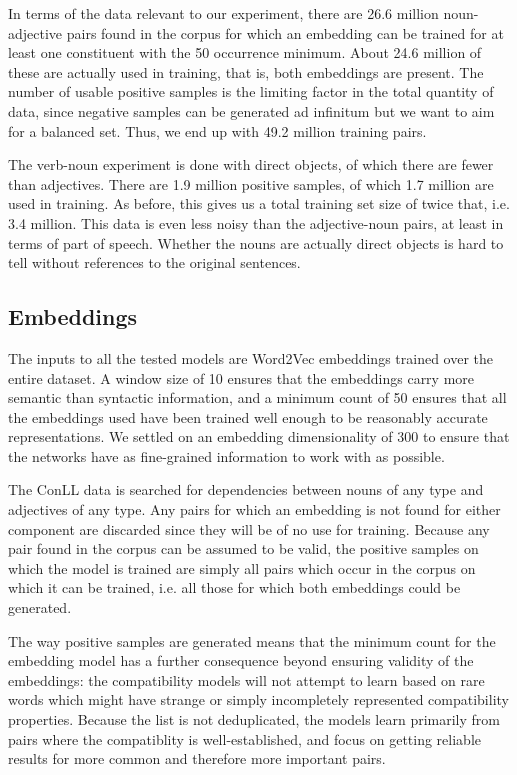 \documentclass[a4paper, 12pt]{article}
\begin{document}
In terms of the data relevant to our experiment, there are 26.6 million noun-adjective pairs found in the corpus for which an embedding can be trained for at least one constituent with the 50 occurrence minimum. About 24.6 million of these are actually used in training, that is, both embeddings are present. The number of usable positive samples is the limiting factor in the total quantity of data, since negative samples can be generated ad infinitum but we want to aim for a balanced set. Thus, we end up with 49.2 million training pairs.

The verb-noun experiment is done with direct objects, of which there are fewer than adjectives. There are 1.9 million positive samples, of which 1.7 million are used in training. As before, this gives us a total training set size of twice that, i.e. 3.4 million. This data is even less noisy than the adjective-noun pairs, at least in terms of part of speech. Whether the nouns are actually direct objects is hard to tell without references to the original sentences.

\subsection{Embeddings}

The inputs to all the tested models are Word2Vec embeddings trained over the entire dataset. A window size of 10 ensures that the embeddings carry more semantic than syntactic information, and a minimum count of 50 ensures that all the embeddings used have been trained well enough to be reasonably accurate representations. We settled on an embedding dimensionality of 300 to ensure that the networks have as fine-grained information to work with as possible.

The ConLL data is searched for dependencies between nouns of any type and adjectives of any type. Any pairs for which an embedding is not found for either component are discarded since they will be of no use for training. Because any pair found in the corpus can be assumed to be valid, the positive samples on which the model is trained are simply all pairs which occur in the corpus on which it can be trained, i.e. all those for which both embeddings could be generated.

The way positive samples are generated means that the minimum count for the embedding model has a further consequence beyond ensuring validity of the embeddings: the compatibility models will not attempt to learn based on rare words which might have strange or simply incompletely represented compatibility properties. Because the list is not deduplicated, the models learn primarily from pairs where the compatiblity is well-established, and focus on getting reliable results for more common and therefore more important pairs.
\end{document}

★ ★ ★

— What needs to be done —
Put down exactly the lines of the data above that run from its first line through the line bearing "The verb-noun experiment", and no pictures.

— Your response —
 \documentclass[a4paper, 12pt]{article}
\begin{document}
In terms of the data relevant to our experiment, there are 26.6 million noun-adjective pairs found in the corpus for which an embedding can be trained for at least one constituent with the 50 occurrence minimum. About 24.6 million of these are actually used in training, that is, both embeddings are present. The number of usable positive samples is the limiting factor in the total quantity of data, since negative samples can be generated ad infinitum but we want to aim for a balanced set. Thus, we end up with 49.2 million training pairs.

The verb-noun experiment is done with direct objects, of which there are fewer than adjectives. There are 1.9 million positive samples, of which 1.7 million are used in training. As before, this gives us a total training set size of twice that, i.e. 3.4 million. This data is even less noisy than the adjective-noun pairs, at least in terms of part of speech. Whether the nouns are actually direct objects is hard to tell without references to the original sentences.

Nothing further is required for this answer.